▶ [ACTIVITY]:
The records that follow must be reproduced in full, exactly as written.

▶ [PROVIDED DATA]:
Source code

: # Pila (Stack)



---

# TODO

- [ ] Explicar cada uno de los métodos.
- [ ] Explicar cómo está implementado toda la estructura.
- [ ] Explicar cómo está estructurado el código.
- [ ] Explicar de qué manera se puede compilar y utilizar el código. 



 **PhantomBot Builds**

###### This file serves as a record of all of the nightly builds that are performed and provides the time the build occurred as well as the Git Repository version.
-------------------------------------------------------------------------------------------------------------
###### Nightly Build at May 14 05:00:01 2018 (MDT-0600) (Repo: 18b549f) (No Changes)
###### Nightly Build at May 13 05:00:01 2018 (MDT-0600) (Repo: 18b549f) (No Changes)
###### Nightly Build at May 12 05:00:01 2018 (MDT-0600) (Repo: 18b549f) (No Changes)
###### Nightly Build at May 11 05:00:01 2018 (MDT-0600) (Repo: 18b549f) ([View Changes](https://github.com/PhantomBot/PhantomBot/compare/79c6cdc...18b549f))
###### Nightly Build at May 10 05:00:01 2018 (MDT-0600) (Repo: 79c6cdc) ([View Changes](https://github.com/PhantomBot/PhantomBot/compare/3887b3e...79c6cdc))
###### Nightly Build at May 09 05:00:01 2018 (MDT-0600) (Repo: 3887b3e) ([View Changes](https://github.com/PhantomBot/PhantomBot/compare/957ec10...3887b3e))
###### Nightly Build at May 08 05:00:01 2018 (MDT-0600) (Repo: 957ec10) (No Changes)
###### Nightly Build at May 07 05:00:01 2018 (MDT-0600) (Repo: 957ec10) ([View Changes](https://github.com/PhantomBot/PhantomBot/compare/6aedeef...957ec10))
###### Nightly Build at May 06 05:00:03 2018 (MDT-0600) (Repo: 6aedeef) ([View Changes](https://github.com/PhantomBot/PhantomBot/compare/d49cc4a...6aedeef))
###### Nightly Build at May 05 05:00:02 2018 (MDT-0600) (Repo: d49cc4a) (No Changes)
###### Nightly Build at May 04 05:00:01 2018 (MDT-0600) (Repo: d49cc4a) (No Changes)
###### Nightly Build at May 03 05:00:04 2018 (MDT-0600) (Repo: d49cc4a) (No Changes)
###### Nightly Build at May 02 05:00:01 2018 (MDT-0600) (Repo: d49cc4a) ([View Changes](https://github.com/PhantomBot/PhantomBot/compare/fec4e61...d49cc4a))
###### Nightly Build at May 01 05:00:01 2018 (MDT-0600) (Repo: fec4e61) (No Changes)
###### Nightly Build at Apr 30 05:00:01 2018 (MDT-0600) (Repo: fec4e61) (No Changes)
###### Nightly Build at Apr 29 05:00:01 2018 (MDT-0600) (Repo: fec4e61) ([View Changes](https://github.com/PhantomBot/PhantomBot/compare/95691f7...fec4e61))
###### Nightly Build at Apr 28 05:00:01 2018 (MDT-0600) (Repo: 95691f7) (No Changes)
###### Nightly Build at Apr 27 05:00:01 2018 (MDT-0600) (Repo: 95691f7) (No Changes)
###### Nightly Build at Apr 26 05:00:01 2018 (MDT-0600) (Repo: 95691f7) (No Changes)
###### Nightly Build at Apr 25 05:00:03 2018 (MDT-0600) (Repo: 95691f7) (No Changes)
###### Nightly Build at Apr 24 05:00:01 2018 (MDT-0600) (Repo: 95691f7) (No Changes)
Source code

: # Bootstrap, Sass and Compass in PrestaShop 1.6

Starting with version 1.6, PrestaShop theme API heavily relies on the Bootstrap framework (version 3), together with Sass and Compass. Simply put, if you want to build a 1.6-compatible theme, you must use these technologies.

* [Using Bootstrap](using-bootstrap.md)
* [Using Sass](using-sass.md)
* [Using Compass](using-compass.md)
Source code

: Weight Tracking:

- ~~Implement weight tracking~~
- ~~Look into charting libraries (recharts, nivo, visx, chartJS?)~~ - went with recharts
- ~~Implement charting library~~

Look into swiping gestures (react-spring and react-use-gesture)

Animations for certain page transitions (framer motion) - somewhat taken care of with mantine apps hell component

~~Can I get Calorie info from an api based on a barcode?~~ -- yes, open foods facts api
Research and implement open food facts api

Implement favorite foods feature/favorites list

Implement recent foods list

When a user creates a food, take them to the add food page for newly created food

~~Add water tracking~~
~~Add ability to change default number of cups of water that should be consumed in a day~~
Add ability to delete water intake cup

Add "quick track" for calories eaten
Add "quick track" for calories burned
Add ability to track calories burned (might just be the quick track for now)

▶ [OUTPUT]:
Source code

: # Pila (Stack)



---

# TODO

- [ ] Explicar cada uno de los métodos.
- [ ] Explicar cómo está implementado toda la estructura.
- [ ] Explicar cómo está estructurado el código.
- [ ] Explicar de qué manera se puede compilar y utilizar el código. 



 **PhantomBot Builds**

###### This file serves as a record of all of the nightly builds that are performed and provides the time the build occurred as well as the Git Repository version.
-------------------------------------------------------------------------------------------------------------
###### Nightly Build at May 14 05:00:01 2018 (MDT-0600) (Repo: 18b549f) (No Changes)
###### Nightly Build at May 13 05:00:01 2018 (MDT-0600) (Repo: 18b549f) (No Changes)
###### Nightly Build at May 12 05:00:01 2018 (MDT-0600) (Repo: 18b549f) (No Changes)
###### Nightly Build at May 11 05:00:01 2018 (MDT-0600) (Repo: 18b549f) ([View Changes](https://github.com/PhantomBot/PhantomBot/compare/79c6cdc...18b549f))
###### Nightly Build at May 10 05:00:01 2018 (MDT-0600) (Repo: 79c6cdc) ([View Changes](https://github.com/PhantomBot/PhantomBot/compare/3887b3e...79c6cdc))
###### Nightly Build at May 09 05:00:01 2018 (MDT-0600) (Repo: 3887b3e) ([View Changes](https://github.com/PhantomBot/PhantomBot/compare/957ec10...3887b3e))
###### Nightly Build at May 08 05:00:01 2018 (MDT-0600) (Repo: 957ec10) (No Changes)
###### Nightly Build at May 07 05:00:01 2018 (MDT-0600) (Repo: 957ec10) ([View Changes](https://github.com/PhantomBot/PhantomBot/compare/6aedeef...957ec10))
###### Nightly Build at May 06 05:00:03 2018 (MDT-0600) (Repo: 6aedeef) ([View Changes](https://github.com/PhantomBot/PhantomBot/compare/d49cc4a...6aedeef))
###### Nightly Build at May 05 05:00:02 2018 (MDT-0600) (Repo: d49cc4a) (No Changes)
###### Nightly Build at May 04 05:00:01 2018 (MDT-0600) (Repo: d49cc4a) (No Changes)
###### Nightly Build at May 03 05:00:04 2018 (MDT-0600) (Repo: d49cc4a) (No Changes)
###### Nightly Build at May 02 05:00:01 2018 (MDT-0600) (Repo: d49cc4a) ([View Changes](https://github.com/PhantomBot/PhantomBot/compare/fec4e61...d49cc4a))
###### Nightly Build at May 01 05:00:01 2018 (MDT-0600) (Repo: fec4e61) (No Changes)
###### Nightly Build at Apr 30 05:00:01 2018 (MDT-0600) (Repo: fec4e61) (No Changes)
###### Nightly Build at Apr 29 05:00:01 2018 (MDT-0600) (Repo: fec4e61) ([View Changes](https://github.com/PhantomBot/PhantomBot/compare/95691f7...fec4e61))
###### Nightly Build at Apr 28 05:00:01 2018 (MDT-0600) (Repo: 95691f7) (No Changes)
###### Nightly Build at Apr 27 05:00:01 2018 (MDT-0600) (Repo: 95691f7) (No Changes)
###### Nightly Build at Apr 26 05:00:01 2018 (MDT-0600) (Repo: 95691f7) (No Changes)
###### Nightly Build at Apr 25 05:00:03 2018 (MDT-0600) (Repo: 95691f7) (No Changes)
###### Nightly Build at Apr 24 05:00:01 2018 (MDT-0600) (Repo: 95691f7) (No Changes)
Source code

: # Bootstrap, Sass and Compass in PrestaShop 1.6

Starting with version 1.6, PrestaShop theme API heavily relies on the Bootstrap framework (version 3), together with Sass and Compass. Simply put, if you want to build a 1.6-compatible theme, you must use these technologies.

* [Using Bootstrap](using-bootstrap.md)
* [Using Sass](using-sass.md)
* [Using Compass](using-compass.md)
Source code

: Weight Tracking:

- ~~Implement weight tracking~~
- ~~Look into charting libraries (recharts, nivo, visx, chartJS?)~~ - went with recharts
- ~~Implement charting library~~

Look into swiping gestures (react-spring and react-use-gesture)

Animations for certain page transitions (framer motion) - somewhat taken care of with mantine apps hell component

~~Can I get Calorie info from an api based on a barcode?~~ -- yes, open foods facts api
Research and implement open food facts api

Implement favorite foods feature/favorites list

Implement recent foods list

When a user creates a food, take them to the add food page for newly created food

~~Add water tracking~~
~~Add ability to change default number of cups of water that should be consumed in a day~~
Add ability to delete water intake cup

Add "quick track" for calories eaten
Add "quick track" for calories burned
Add ability to track calories burned (might just be the quick track for now)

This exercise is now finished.